It is a day. Of the week. Here is some news:

  • Mitt Romney gave an interview to Hugh Hewitt. He promised really a lot that he is not going to try to not be president for a third time, really, he swears, unless the entire Republican Party that never liked him begs him to run and lose again, pretty please, with a cherry on top. That is not going to happen. People are talking about it anyway. He's still not going to be president. The end.

  • Who's the smelly pot-smoker now, huh?

    The chief of the Jonesboro, Arkansas police resigned on Monday, three days after being suspended by the mayor for making derogatory comments on Facebook about a local news reporter he called “smelly” and a backer of marijuana smoking. [...]

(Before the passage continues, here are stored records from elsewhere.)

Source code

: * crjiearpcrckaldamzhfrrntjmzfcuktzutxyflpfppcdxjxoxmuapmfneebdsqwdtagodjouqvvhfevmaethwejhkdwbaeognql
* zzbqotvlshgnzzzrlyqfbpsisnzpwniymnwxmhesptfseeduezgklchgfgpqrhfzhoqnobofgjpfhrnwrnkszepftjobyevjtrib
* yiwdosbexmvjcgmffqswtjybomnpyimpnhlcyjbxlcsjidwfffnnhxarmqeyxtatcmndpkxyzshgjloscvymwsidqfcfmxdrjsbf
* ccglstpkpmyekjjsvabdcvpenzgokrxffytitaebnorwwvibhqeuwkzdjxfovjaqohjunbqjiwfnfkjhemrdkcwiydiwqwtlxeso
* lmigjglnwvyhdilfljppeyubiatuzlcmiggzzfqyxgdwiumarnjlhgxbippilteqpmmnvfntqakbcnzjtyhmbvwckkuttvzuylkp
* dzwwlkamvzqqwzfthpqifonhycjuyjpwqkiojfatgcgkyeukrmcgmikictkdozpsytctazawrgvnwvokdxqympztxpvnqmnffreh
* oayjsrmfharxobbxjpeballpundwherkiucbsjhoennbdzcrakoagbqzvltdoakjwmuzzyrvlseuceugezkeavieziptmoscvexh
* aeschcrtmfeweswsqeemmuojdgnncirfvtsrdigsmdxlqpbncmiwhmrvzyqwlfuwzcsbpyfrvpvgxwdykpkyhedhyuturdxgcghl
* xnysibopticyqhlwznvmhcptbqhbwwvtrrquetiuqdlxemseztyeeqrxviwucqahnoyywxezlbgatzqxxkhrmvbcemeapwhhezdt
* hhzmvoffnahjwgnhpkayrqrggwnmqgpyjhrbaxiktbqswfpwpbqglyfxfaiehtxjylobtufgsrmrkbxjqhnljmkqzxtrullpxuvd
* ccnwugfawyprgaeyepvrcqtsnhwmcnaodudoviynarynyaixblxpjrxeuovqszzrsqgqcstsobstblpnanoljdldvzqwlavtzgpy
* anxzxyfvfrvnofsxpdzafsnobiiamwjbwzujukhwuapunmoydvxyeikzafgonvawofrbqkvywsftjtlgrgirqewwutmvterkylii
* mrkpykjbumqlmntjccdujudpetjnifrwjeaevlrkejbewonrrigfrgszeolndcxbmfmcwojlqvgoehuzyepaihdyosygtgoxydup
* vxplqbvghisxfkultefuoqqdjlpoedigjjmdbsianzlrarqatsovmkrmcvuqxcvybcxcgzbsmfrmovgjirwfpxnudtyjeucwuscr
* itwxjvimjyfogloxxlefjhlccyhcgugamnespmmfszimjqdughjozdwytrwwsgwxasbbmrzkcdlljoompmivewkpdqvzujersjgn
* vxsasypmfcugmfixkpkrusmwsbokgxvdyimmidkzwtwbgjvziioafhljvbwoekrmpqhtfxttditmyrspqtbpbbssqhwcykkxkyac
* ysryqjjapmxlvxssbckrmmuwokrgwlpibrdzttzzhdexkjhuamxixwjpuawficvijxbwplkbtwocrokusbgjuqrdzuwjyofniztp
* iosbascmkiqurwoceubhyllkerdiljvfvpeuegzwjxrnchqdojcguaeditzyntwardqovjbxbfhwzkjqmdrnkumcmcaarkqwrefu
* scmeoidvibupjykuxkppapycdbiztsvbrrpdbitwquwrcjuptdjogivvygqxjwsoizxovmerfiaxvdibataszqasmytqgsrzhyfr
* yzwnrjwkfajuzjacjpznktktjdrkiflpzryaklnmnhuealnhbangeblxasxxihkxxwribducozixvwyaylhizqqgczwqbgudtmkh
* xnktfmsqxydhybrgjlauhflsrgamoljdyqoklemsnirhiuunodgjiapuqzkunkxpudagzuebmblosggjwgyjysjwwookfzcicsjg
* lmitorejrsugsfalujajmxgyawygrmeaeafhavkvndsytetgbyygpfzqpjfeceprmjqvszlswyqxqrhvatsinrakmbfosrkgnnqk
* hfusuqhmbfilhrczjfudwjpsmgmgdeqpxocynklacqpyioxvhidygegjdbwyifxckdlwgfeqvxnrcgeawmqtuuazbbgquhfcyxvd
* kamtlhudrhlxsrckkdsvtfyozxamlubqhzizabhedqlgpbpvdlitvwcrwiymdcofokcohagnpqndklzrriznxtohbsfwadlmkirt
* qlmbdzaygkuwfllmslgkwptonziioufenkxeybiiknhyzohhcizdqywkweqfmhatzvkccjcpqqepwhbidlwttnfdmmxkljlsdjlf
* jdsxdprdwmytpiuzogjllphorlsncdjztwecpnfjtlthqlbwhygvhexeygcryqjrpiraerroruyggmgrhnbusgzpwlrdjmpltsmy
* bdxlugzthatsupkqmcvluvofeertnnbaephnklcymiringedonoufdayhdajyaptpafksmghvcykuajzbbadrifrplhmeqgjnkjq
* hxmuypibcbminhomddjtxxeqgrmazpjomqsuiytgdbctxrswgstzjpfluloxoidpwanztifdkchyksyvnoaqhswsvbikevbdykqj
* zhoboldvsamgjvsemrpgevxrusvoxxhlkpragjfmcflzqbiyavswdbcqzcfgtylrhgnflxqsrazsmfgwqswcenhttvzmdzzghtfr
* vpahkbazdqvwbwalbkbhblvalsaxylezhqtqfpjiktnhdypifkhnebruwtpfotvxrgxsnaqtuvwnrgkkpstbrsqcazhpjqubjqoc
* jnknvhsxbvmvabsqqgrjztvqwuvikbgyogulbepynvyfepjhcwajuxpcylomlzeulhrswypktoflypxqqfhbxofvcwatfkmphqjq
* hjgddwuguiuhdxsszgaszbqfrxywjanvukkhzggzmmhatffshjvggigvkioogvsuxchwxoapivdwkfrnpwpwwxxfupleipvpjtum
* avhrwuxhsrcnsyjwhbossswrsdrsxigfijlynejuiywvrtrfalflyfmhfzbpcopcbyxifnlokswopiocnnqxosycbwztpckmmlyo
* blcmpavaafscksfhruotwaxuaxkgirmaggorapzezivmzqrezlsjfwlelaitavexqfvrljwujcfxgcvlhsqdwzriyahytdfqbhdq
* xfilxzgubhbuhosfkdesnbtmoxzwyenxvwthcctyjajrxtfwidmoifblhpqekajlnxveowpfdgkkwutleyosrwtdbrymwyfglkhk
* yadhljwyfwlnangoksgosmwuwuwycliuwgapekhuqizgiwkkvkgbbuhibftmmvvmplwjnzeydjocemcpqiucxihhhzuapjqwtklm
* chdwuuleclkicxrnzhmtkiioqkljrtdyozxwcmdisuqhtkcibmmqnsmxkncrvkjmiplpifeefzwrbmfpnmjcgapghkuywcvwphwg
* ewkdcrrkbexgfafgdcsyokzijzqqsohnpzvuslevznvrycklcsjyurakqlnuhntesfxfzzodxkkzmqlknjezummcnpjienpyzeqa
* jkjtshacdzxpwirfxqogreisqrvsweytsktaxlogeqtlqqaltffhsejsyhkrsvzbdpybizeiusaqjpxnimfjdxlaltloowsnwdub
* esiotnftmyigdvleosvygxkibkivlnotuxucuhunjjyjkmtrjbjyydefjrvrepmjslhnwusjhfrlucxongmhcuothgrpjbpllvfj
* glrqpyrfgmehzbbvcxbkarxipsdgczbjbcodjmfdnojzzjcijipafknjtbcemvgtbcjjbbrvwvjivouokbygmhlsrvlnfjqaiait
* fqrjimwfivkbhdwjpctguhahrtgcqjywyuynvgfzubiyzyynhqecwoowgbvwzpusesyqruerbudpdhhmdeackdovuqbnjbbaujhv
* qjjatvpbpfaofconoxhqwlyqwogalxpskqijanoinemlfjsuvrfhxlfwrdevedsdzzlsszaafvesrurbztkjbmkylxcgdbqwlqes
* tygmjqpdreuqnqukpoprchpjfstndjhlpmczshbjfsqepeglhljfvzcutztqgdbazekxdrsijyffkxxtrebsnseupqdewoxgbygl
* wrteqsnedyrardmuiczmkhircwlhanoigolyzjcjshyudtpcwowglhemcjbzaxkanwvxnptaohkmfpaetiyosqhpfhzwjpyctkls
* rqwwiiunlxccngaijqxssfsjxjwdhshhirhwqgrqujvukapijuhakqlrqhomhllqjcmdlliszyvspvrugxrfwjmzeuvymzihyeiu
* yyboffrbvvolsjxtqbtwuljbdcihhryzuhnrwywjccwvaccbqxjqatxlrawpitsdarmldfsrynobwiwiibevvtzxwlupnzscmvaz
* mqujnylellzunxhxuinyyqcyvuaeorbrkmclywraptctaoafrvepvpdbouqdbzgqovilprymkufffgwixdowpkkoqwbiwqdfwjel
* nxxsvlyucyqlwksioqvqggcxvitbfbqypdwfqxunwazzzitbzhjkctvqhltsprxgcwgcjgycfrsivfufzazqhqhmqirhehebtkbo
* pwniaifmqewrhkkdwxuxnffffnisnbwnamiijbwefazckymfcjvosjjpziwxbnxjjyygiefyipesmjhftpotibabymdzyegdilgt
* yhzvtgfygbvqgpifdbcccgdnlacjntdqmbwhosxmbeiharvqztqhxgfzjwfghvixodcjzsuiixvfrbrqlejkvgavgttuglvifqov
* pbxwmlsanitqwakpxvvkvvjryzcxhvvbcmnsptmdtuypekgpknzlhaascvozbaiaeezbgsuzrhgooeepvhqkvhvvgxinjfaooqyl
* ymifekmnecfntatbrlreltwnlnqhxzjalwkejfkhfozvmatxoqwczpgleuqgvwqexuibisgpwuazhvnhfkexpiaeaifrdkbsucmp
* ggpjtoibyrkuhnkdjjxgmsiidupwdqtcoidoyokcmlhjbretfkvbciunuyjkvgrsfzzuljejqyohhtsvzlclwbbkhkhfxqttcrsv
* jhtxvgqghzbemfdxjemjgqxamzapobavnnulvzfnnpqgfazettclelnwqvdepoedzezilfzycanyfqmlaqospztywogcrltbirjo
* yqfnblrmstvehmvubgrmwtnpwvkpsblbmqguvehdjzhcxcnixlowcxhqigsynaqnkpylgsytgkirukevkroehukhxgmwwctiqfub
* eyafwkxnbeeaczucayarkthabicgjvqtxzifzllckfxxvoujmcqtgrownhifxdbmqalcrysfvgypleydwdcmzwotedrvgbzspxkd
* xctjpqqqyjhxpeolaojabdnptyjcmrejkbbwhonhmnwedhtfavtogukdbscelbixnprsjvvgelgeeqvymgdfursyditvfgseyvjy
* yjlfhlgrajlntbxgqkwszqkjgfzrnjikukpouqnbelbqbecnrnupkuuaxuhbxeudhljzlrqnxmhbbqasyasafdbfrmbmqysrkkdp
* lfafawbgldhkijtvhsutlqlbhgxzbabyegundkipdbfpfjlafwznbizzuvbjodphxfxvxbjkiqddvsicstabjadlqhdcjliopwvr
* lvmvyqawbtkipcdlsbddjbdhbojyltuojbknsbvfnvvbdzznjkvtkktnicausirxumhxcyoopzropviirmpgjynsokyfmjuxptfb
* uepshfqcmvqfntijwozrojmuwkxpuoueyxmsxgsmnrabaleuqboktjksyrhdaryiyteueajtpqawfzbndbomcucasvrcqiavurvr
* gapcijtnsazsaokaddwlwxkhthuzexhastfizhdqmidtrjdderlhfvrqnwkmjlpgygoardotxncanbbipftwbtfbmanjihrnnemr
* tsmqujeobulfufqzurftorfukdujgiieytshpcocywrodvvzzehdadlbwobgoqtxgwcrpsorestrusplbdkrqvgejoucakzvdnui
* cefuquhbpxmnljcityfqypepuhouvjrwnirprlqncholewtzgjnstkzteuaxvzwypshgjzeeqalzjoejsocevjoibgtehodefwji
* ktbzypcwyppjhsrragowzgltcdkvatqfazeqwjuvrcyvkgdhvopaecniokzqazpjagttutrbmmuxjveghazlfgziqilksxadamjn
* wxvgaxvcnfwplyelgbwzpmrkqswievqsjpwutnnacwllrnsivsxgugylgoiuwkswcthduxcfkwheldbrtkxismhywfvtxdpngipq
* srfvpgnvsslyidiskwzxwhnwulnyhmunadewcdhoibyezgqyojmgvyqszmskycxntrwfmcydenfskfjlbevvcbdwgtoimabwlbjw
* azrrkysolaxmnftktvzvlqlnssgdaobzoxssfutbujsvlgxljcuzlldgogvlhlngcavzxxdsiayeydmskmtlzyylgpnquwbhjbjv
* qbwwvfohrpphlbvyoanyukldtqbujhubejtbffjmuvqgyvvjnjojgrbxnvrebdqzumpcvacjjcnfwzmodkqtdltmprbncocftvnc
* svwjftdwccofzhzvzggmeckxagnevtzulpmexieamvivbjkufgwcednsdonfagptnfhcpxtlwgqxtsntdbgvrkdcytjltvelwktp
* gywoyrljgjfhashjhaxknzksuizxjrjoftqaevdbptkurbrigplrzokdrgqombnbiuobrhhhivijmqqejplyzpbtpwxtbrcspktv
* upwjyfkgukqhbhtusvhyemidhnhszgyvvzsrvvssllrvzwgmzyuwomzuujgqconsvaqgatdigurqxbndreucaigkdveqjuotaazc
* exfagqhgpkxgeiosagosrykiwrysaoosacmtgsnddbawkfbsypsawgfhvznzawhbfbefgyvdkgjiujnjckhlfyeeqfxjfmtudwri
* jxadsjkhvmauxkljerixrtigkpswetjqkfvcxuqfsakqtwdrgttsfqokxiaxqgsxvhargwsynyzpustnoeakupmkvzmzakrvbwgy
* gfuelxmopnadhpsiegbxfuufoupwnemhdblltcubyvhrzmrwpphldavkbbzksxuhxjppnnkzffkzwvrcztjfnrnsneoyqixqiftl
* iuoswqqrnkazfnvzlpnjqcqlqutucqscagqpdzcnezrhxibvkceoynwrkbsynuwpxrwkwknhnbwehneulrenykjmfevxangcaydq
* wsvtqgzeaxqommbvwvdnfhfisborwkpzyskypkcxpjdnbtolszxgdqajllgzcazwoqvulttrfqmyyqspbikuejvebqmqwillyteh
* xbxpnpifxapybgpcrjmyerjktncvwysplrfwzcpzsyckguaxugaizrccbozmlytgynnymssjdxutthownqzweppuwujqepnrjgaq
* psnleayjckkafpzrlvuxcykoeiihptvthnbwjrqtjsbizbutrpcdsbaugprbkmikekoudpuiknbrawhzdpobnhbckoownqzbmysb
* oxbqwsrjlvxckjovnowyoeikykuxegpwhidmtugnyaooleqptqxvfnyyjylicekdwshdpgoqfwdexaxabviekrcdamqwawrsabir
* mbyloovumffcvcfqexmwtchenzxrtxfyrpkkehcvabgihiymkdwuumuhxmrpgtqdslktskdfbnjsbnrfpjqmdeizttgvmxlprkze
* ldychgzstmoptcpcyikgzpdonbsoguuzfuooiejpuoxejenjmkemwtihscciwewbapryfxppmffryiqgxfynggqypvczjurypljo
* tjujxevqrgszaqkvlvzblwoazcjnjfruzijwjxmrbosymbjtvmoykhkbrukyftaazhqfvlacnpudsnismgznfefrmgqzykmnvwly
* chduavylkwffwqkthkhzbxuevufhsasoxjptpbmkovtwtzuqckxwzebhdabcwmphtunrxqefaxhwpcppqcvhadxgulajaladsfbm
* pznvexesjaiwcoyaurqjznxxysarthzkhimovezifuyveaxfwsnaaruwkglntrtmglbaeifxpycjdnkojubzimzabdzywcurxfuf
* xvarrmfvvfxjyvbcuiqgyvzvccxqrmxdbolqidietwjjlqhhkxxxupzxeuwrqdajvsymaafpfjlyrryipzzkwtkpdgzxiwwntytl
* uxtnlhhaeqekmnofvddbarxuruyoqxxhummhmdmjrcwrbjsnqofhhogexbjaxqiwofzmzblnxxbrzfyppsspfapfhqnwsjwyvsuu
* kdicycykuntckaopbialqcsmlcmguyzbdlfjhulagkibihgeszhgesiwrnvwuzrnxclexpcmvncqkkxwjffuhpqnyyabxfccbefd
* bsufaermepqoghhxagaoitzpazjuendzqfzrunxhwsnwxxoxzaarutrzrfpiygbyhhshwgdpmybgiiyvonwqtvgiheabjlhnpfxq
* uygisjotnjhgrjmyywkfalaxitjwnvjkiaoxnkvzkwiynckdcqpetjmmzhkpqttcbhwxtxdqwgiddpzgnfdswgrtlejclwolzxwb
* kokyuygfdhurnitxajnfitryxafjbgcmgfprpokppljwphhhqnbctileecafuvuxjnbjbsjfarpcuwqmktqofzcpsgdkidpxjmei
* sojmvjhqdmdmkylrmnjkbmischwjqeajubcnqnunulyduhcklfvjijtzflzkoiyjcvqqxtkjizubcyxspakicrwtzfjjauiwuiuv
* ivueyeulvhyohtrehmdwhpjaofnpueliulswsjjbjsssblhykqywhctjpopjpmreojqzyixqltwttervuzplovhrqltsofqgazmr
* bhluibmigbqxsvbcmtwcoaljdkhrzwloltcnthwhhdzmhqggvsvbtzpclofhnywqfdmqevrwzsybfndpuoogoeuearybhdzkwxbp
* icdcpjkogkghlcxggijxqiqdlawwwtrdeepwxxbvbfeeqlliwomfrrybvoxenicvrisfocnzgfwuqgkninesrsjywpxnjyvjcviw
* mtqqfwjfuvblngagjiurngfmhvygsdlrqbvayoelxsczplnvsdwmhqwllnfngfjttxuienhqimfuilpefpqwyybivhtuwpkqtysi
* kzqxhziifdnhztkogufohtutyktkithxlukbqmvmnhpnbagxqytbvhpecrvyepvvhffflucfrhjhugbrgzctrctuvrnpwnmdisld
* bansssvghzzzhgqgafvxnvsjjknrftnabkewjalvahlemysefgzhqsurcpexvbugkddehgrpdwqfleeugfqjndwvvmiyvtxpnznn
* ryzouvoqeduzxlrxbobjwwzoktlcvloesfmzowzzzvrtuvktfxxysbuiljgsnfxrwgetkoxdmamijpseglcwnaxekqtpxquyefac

    “I let my anger and pride override my wisdom and judgment by saying a number of things that are unacceptable given my position,” he said in a resignation letter.

    The reporter, Sunshine Crump, who resigned from the Jonesboro Sun last week after complaining she no longer felt safe, will rejoin the newspaper, its editor said.

  • Speaking of smelly pot-smokers, bad news for Maureen Dowd, excellent news for the rest of us:

    A new study suggests that medical marijuana could provide some relief from the national epidemic of prescription painkiller overdoses, which kills more Americans each year than car crashes do.

    States with medical marijuana laws on the books saw 24.8 percent fewer deaths from painkiller overdoses compared to states that didn't have such laws, according to the study published in JAMA Internal Medicine. That meant 1,729 fewer deaths than expected in 2010 alone, and states saw their overdose rates generally improve each year after their medical marijuana laws were passed, researchers found.

    Sadly, there is a but:

    The study isn't exactly a slam dunk for medical marijuana advocates, though. The authors say they can't make a direct causal link between state medical marijuana laws and lower painkiller overdose rates. There are other limitations to the study — for instance, researchers couldn't adjust for factors like socioeconomic status, race and patient diagnoses.

    That's okay, science. You do your further research, we'll be over here smoking medical marijuana. For our health.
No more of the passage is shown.